Possibly. We are kicking ass out there! Lol
It’s not censorship, it’s a contract. I believe there are contractual terms in all or most self-publishing contracts about the nature of the content, and the author agrees that certain content is not depicted. If you contractually agree not to include certain content, then you are bound by that legal term, like it or not. It looks like censorship, and you can call it censorship, but the fact remains that every company is entitled to decide for itself what it will or will not publish. Suggesting that any company should not be allowed to exclude certain content is like suggesting that supermarkets shouldn’t be allowed to decide they won’t sell sex toys – clearly preposterous when you draw that analogy.
Major publishers have not been subject to the same reaction because they don’t sign the same contract (because that’s the SELF-publishers contract).
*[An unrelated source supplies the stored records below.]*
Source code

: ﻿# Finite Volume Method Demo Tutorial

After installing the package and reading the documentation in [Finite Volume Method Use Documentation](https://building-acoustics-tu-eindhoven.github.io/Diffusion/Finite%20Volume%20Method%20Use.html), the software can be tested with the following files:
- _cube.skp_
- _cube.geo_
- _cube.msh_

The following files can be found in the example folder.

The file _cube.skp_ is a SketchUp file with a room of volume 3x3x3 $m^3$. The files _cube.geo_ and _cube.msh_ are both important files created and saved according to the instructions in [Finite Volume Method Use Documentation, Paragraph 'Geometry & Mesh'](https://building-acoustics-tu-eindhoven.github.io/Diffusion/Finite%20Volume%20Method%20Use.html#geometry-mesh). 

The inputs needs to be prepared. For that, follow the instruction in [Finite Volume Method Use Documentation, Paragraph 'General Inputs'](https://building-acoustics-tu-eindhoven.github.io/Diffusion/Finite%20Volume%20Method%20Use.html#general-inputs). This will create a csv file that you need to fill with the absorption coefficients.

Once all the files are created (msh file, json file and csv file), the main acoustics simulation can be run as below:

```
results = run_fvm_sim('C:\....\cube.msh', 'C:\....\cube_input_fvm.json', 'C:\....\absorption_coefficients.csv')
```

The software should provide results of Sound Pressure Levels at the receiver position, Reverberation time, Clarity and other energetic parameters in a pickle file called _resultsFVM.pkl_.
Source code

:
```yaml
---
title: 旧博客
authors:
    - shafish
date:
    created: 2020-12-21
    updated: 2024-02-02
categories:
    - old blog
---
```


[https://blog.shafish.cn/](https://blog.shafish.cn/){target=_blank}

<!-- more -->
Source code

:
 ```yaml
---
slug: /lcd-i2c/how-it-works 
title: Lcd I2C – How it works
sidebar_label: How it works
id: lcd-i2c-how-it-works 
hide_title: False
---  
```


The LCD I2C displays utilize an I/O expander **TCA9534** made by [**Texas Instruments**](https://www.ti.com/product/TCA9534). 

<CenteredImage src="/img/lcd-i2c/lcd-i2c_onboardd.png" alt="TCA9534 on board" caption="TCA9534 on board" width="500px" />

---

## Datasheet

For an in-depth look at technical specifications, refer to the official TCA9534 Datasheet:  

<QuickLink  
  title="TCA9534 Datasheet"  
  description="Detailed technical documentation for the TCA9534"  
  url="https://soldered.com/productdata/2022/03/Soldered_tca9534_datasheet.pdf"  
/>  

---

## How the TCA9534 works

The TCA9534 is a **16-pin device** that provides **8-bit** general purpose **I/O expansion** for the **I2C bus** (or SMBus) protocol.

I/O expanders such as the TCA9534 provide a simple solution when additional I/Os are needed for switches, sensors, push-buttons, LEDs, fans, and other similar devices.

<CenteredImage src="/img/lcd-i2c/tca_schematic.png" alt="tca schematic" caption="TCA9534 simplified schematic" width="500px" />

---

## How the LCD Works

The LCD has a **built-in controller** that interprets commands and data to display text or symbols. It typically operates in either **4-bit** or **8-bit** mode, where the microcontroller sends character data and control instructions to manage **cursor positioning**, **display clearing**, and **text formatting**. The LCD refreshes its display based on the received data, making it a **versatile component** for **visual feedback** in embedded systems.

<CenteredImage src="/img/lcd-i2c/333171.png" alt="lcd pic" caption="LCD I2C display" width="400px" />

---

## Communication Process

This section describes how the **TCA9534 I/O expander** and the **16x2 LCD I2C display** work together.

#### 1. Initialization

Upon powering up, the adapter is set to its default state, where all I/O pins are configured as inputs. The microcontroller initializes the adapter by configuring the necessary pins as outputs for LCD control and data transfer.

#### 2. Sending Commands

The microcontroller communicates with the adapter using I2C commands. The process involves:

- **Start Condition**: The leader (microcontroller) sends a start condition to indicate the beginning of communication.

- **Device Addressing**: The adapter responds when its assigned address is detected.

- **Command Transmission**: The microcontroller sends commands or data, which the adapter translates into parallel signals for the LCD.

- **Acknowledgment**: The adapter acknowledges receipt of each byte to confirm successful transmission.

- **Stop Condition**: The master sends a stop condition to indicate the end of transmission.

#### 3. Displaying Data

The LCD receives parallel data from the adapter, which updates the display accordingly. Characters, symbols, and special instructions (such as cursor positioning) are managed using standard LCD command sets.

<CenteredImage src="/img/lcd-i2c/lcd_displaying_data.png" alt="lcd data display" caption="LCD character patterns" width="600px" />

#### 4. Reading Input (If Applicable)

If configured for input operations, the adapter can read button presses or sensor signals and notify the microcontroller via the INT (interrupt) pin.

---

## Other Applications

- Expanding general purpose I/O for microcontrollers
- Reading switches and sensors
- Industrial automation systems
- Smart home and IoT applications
I suspect that major publishers have agreed a set of terms and conditions with online bookstores, but those contracts won’t be publicly available, probably subject to confidentiality, and therefore we can only speculate as to what is contained therein.
That said, I have read The Claiming of Sleeping Beauty and consider it to be wholly inappropriate content thinly disguised as BDSM but in fact not at all what it purports to be, and would consider it wholly appropriate for such a title to be included within the ambit of recent actions by online bookstores. Sadly, because the bookstores are relying on law of contract and not any statutory or common law obligations, their ability to withdraw that title depends solely on whatever they have agreed with the publisher 🙁
I would agree about it being a contractual issue, EXCEPT that it only targeted self-published books AND took down books that did not violate the contract in any way. All of our books have since been reinstated, but we will not be reimbursed for lost income during that time, despite NOT violating ANYTHING in that contract. And books from big publishers that DO violate the terms of the website (that’s allegedly applied to ALL the books on the site) were never taken down. So, that’s the only reason I feel it’s possibly discrimination.